== Dataset content
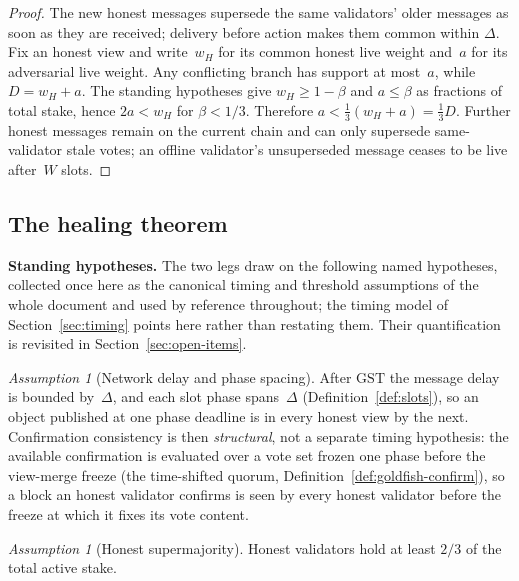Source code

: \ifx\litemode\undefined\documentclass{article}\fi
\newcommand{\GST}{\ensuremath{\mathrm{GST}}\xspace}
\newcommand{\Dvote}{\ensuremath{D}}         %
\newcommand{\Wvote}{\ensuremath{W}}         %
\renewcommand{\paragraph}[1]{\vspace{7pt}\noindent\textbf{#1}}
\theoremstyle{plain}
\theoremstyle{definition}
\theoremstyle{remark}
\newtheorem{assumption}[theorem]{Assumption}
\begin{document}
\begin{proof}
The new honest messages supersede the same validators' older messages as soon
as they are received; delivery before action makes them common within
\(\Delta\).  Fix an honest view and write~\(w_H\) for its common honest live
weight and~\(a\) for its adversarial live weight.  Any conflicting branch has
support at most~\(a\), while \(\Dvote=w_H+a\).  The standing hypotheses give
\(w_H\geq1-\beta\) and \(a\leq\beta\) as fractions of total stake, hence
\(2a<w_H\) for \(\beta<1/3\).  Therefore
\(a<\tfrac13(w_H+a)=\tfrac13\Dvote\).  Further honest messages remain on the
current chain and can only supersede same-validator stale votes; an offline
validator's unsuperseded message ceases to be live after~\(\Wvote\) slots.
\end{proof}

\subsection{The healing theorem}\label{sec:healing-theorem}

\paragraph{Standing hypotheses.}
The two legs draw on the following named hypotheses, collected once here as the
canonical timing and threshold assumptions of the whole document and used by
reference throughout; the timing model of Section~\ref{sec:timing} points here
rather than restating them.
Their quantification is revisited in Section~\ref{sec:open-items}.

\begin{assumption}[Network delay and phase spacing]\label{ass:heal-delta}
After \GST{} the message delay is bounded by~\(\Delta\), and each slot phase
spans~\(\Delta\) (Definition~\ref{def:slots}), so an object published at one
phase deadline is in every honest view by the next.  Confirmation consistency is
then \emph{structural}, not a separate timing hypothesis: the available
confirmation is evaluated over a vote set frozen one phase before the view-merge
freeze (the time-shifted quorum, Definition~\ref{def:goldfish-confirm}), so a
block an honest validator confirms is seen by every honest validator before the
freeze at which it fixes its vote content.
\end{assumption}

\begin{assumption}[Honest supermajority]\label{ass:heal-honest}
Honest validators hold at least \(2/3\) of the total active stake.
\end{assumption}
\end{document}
====
• What you have to do: Whichever lines of the records above hold the word "every" should all be copied out.

• Response for this exercise:
phase deadline is in every honest view by the next.  Confirmation consistency is
block an honest validator confirms is seen by every honest validator before the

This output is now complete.